== Material for this task ==
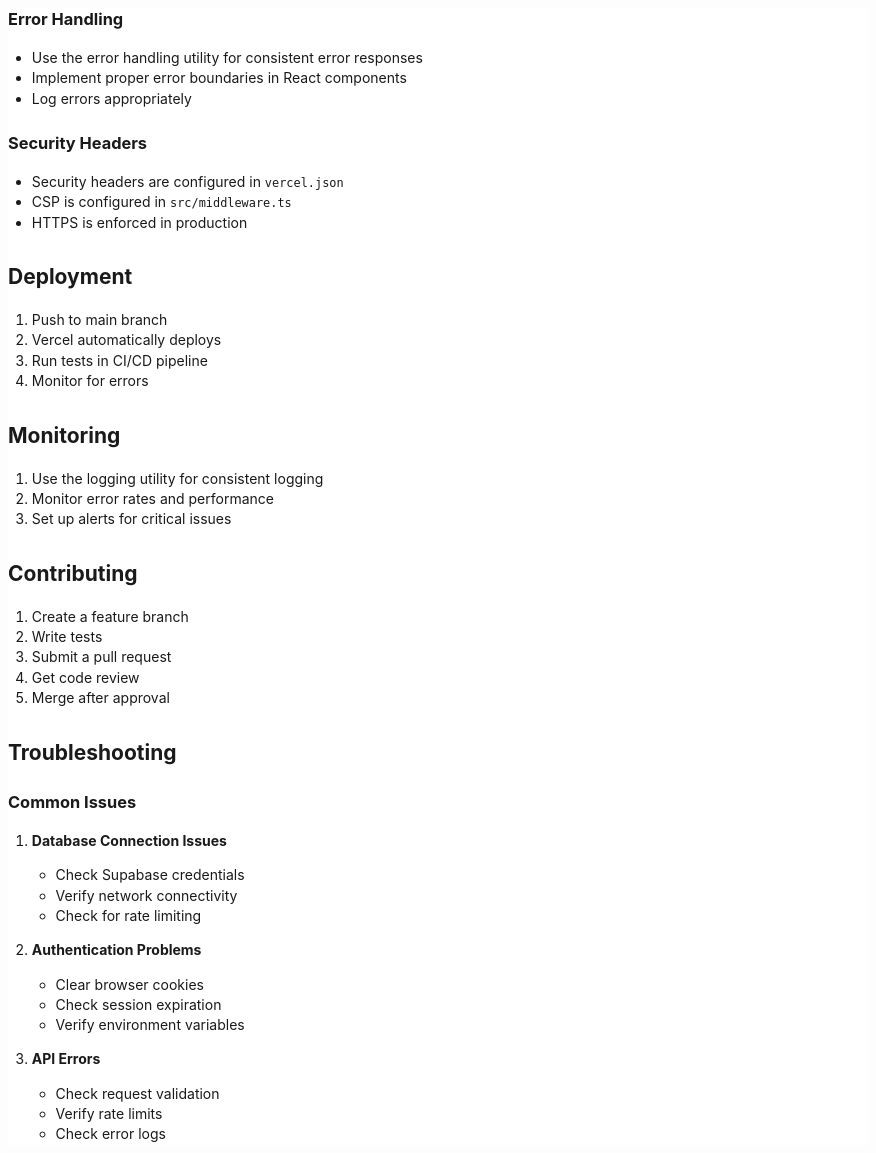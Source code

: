 ### Error Handling

- Use the error handling utility for consistent error responses
- Implement proper error boundaries in React components
- Log errors appropriately

### Security Headers

- Security headers are configured in `vercel.json`
- CSP is configured in `src/middleware.ts`
- HTTPS is enforced in production

## Deployment

1. Push to main branch
2. Vercel automatically deploys
3. Run tests in CI/CD pipeline
4. Monitor for errors

## Monitoring

1. Use the logging utility for consistent logging
2. Monitor error rates and performance
3. Set up alerts for critical issues

## Contributing

1. Create a feature branch
2. Write tests
3. Submit a pull request
4. Get code review
5. Merge after approval

## Troubleshooting

### Common Issues

1. **Database Connection Issues**
   - Check Supabase credentials
   - Verify network connectivity
   - Check for rate limiting

2. **Authentication Problems**
   - Clear browser cookies
   - Check session expiration
   - Verify environment variables

3. **API Errors**
   - Check request validation
   - Verify rate limits
   - Check error logs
===
[What is expected] Output the records above verbatim. Pictures stay out.

[Response to this task]
Source code

: ### Error Handling

- Use the error handling utility for consistent error responses
- Implement proper error boundaries in React components
- Log errors appropriately

### Security Headers

- Security headers are configured in `vercel.json`
- CSP is configured in `src/middleware.ts`
- HTTPS is enforced in production

## Deployment

1. Push to main branch
2. Vercel automatically deploys
3. Run tests in CI/CD pipeline
4. Monitor for errors

## Monitoring

1. Use the logging utility for consistent logging
2. Monitor error rates and performance
3. Set up alerts for critical issues

## Contributing

1. Create a feature branch
2. Write tests
3. Submit a pull request
4. Get code review
5. Merge after approval

## Troubleshooting

### Common Issues

1. **Database Connection Issues**
   - Check Supabase credentials
   - Verify network connectivity
   - Check for rate limiting

2. **Authentication Problems**
   - Clear browser cookies
   - Check session expiration
   - Verify environment variables

3. **API Errors**
   - Check request validation
   - Verify rate limits
   - Check error logs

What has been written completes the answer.